Collected data
====================

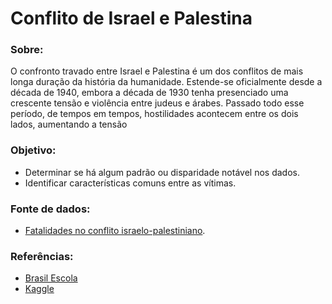 # Conflito de Israel e Palestina


### Sobre:
O confronto travado entre Israel e Palestina é um dos conflitos de mais longa duração da história da humanidade. Estende-se oficialmente desde a década de 1940, embora a década de 1930 tenha presenciado uma crescente tensão e violência entre judeus e árabes. Passado todo esse período, de tempos em tempos, hostilidades acontecem entre os dois lados, aumentando a tensão


### Objetivo:

- Determinar se há algum padrão ou disparidade notável nos dados.
- Identificar características comuns entre as vítimas.


### Fonte de dados:

- [Fatalidades no conflito israelo-palestiniano](https://www.kaggle.com/datasets/willianoliveiragibin/fatalities-in-the-israeli-palestinian).


### Referências:

- [Brasil Escola](https://brasilescola.uol.com.br/geografia/o-conflito-na-palestina-faixa-gaza.htm#Quest%C3%A3o+Palestina)
- [Kaggle](https://www.kaggle.com/datasets/willianoliveiragibin/fatalities-in-the-israeli-palestinian)

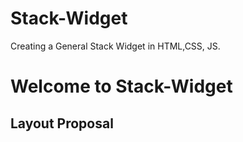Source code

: # Stack-Widget
Creating a General Stack Widget in HTML,CSS, JS.

# Welcome to Stack-Widget

## Layout Proposal
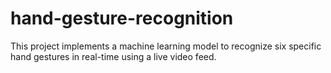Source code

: # hand-gesture-recognition
This project implements a machine learning model to recognize six specific hand gestures in real-time using a live video feed.

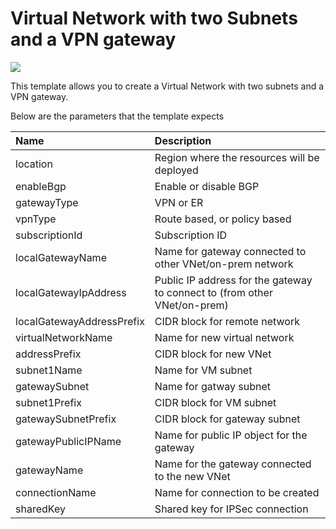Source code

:# Virtual Network with two Subnets and a VPN gateway

<a href="https://portal.azure.com/#create/Microsoft.Template/uri/https%3A%2F%2Fraw.githubusercontent.com%2FAzure%2Fazure-quickstart-templates%2Fmaster%2Farm-asm-s2s%2Fazuredeploy.json" target="_blank">
    <img src="http://azuredeploy.net/deploybutton.png"/>
</a>

This template allows you to create a Virtual Network with two subnets and a VPN gateway.

Below are the parameters that the template expects

| Name   | Description    |
|:--- |:---|
| location | Region where the resources will be deployed |
| enableBgp | Enable or disable BGP |
| gatewayType | VPN or ER |
| vpnType | Route based, or policy based |
| subscriptionId | Subscription ID |
| localGatewayName | Name for gateway connected to other VNet/on-prem network |
| localGatewayIpAddress | Public IP address for the gateway to connect to (from other VNet/on-prem) |
| localGatewayAddressPrefix | CIDR block for remote network |
| virtualNetworkName | Name for new virtual network |
| addressPrefix | CIDR block for new VNet |
| subnet1Name | Name for VM subnet |
| gatewaySubnet | Name for gatway subnet |
| subnet1Prefix | CIDR block for VM subnet |
| gatewaySubnetPrefix | CIDR block for gateway subnet |
| gatewayPublicIPName | Name for public IP object for the gateway |
| gatewayName | Name for the gateway connected to the new VNet |
| connectionName | Name for connection to be created |
| sharedKey | Shared key for IPSec connection |
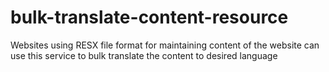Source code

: # bulk-translate-content-resource
Websites using RESX file format for maintaining content of the website can use this service to bulk translate the content to desired language
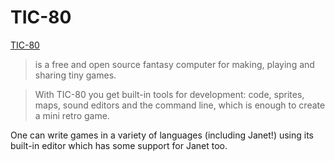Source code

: # TIC-80

[TIC-80](https://github.com/nesbox/TIC-80/)

> is a free and open source fantasy computer for making,
> playing and sharing tiny games.

> With TIC-80 you get built-in tools for development: code, sprites,
> maps, sound editors and the command line, which is enough to create
> a mini retro game.

One can write games in a variety of languages (including Janet!) using
its built-in editor which has some support for Janet too.
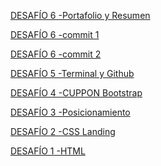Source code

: 
<a href="https://github.com/awalzerk/P-Colaborativo" target="_blank" rel="noopener noreferrer">DESAFÍO 6 -Portafolio y Resumen</a>

<a href="https://github.com/awalzerk/Panaderia-Emilia" target="_blank" rel="noopener noreferrer">DESAFÍO 6 -commit 1</a>

<a href="https://github.com/awalzerk/clase_css" target="_blank" rel="noopener noreferrer">DESAFÍO 6 -commit 2</a>

<a href="https://github.com/awalzerk/fdsw-github" target="_blank" rel="noopener noreferrer">DESAFÍO 5 -Terminal y Github</a>

<a href="https://github.com/awalzerk/CUPPON-bootstrap" target="_blank" rel="noopener noreferrer">DESAFÍO 4 -CUPPON Bootstrap</a>

<a href="https://github.com/awalzerk/POSICIONAMIENTO-desafio3" target="_blank" rel="noopener noreferrer">DESAFÍO 3 -Posicionamiento</a>

<a href="https://github.com/awalzerk/CSS-landing" target="_blank" rel="noopener noreferrer">DESAFÍO 2 -CSS Landing</a>

<a href="https://github.com/awalzerk/CV-arq" target="_blank" rel="noopener noreferrer">DESAFÍO 1 -HTML</a>
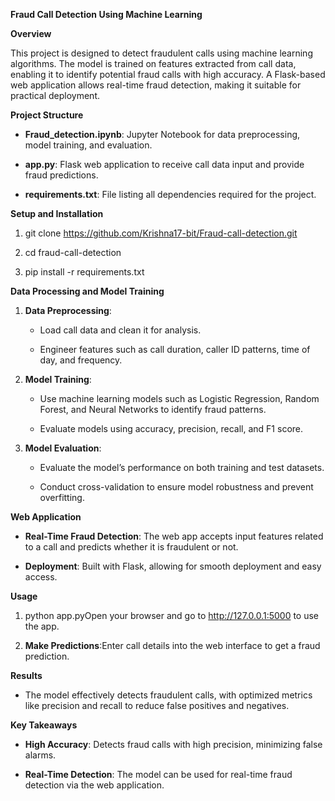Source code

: **Fraud Call Detection Using Machine Learning**

**Overview**

This project is designed to detect fraudulent calls using machine learning algorithms. The model is trained on features extracted from call data, enabling it to identify potential fraud calls with high accuracy. A Flask-based web application allows real-time fraud detection, making it suitable for practical deployment.

**Project Structure**

*   **Fraud\_detection.ipynb**: Jupyter Notebook for data preprocessing, model training, and evaluation.
    
*   **app.py**: Flask web application to receive call data input and provide fraud predictions.
    
*   **requirements.txt**: File listing all dependencies required for the project.
    

**Setup and Installation**

1. git clone https://github.com/Krishna17-bit/Fraud-call-detection.git
2. cd fraud-call-detection
    
3. pip install -r requirements.txt
    

**Data Processing and Model Training**

1.  **Data Preprocessing**:
    
    *   Load call data and clean it for analysis.
        
    *   Engineer features such as call duration, caller ID patterns, time of day, and frequency.
        
2.  **Model Training**:
    
    *   Use machine learning models such as Logistic Regression, Random Forest, and Neural Networks to identify fraud patterns.
        
    *   Evaluate models using accuracy, precision, recall, and F1 score.
        
3.  **Model Evaluation**:
    
    *   Evaluate the model’s performance on both training and test datasets.
        
    *   Conduct cross-validation to ensure model robustness and prevent overfitting.
        

**Web Application**

*   **Real-Time Fraud Detection**: The web app accepts input features related to a call and predicts whether it is fraudulent or not.
    
*   **Deployment**: Built with Flask, allowing for smooth deployment and easy access.
    

**Usage**

1.  python app.pyOpen your browser and go to http://127.0.0.1:5000 to use the app.
    
2.  **Make Predictions**:Enter call details into the web interface to get a fraud prediction.
    

**Results**

*   The model effectively detects fraudulent calls, with optimized metrics like precision and recall to reduce false positives and negatives.
    

**Key Takeaways**

*   **High Accuracy**: Detects fraud calls with high precision, minimizing false alarms.
    
*   **Real-Time Detection**: The model can be used for real-time fraud detection via the web application.

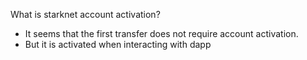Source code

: What is starknet account activation?
- It seems that the first transfer does not require account activation.
- But it is activated when interacting with dapp
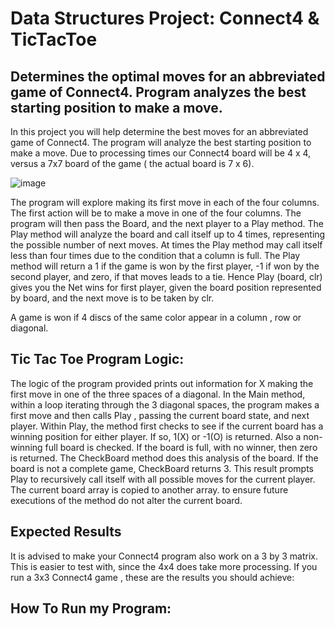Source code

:# Data Structures Project: Connect4 & TicTacToe
## Determines the optimal moves for an abbreviated game of Connect4. Program analyzes the best starting position to make a move.

In this project you will help determine the best moves for an abbreviated game of Connect4. 
The program will analyze the best starting position to make a move. Due to processing times our 
Connect4 board will be 4 x 4, versus a 7x7 board of the game ( the actual board is 7 x 6).

![image](https://user-images.githubusercontent.com/22229544/64372103-1e5ca700-cff0-11e9-8d73-94e5e1b05a32.png)

The program will explore making its first move in each of the four columns. The first action will be to make a move in one of the 
four columns. The program will then pass the Board, and the next player to a Play method. The Play method will analyze the board 
and call itself up to 4 times, representing the possible number of next moves. At times the Play method may call itself less than 
four times due to the condition that a column is full. The Play method will return a 1 if the game is won by the first player, -1 
if won by the second player, and zero, if that moves leads to a tie.  Hence Play (board, clr)  gives you the Net wins for first player, 
given the board position represented by board, and the next move is to be taken by clr.

A game is won if 4 discs of the same color appear in a column , row or diagonal.

## Tic Tac Toe Program Logic:
The logic of the program provided prints out information for X making the first move in one of the three spaces of a diagonal. In the Main method, within a loop iterating through the 3 diagonal spaces, the program makes a first move and then calls Play , passing the current board state, and next player. 
Within Play, the method first checks to see if the current board has a winning position for either player. If so, 1(X)  or -1(O) is returned. Also a non-winning full board is checked. If the board is full, with no winner, then zero is returned. The CheckBoard method does this analysis of the board.
If the board is not a complete game, CheckBoard returns 3. This result prompts Play to recursively call itself with all possible moves for the current player. The current board array is copied to another array. to ensure future executions of the method do not alter the current board.

## Expected Results
It is advised to make your Connect4 program also work on a 3 by 3 matrix. This is easier to test with, since the 4x4 does take more processing. If you run a 3x3 Connect4 game , these are the results you should achieve:

## How To Run my Program:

====================

■ How to complete this task:
Your answer should be the exact lines above from the one containing "and easy access." through the one containing "## Tic Tac Toe", with both end lines kept and the pictures removed, please.

■ Written answer:
*   **Deployment**: Built with Flask, allowing for smooth deployment and easy access.
    

**Usage**

1.  python app.pyOpen your browser and go to http://127.0.0.1:5000 to use the app.
    
2.  **Make Predictions**:Enter call details into the web interface to get a fraud prediction.
    

**Results**

*   The model effectively detects fraudulent calls, with optimized metrics like precision and recall to reduce false positives and negatives.
    

**Key Takeaways**

*   **High Accuracy**: Detects fraud calls with high precision, minimizing false alarms.
    
*   **Real-Time Detection**: The model can be used for real-time fraud detection via the web application.

Source code

: What is starknet account activation?
- It seems that the first transfer does not require account activation.
- But it is activated when interacting with dapp
Source code

:# Data Structures Project: Connect4 & TicTacToe
## Determines the optimal moves for an abbreviated game of Connect4. Program analyzes the best starting position to make a move.

In this project you will help determine the best moves for an abbreviated game of Connect4. 
The program will analyze the best starting position to make a move. Due to processing times our 
Connect4 board will be 4 x 4, versus a 7x7 board of the game ( the actual board is 7 x 6).

![image](https://user-images.githubusercontent.com/22229544/64372103-1e5ca700-cff0-11e9-8d73-94e5e1b05a32.png)

The program will explore making its first move in each of the four columns. The first action will be to make a move in one of the 
four columns. The program will then pass the Board, and the next player to a Play method. The Play method will analyze the board 
and call itself up to 4 times, representing the possible number of next moves. At times the Play method may call itself less than 
four times due to the condition that a column is full. The Play method will return a 1 if the game is won by the first player, -1 
if won by the second player, and zero, if that moves leads to a tie.  Hence Play (board, clr)  gives you the Net wins for first player, 
given the board position represented by board, and the next move is to be taken by clr.

A game is won if 4 discs of the same color appear in a column , row or diagonal.

## Tic Tac Toe Program Logic:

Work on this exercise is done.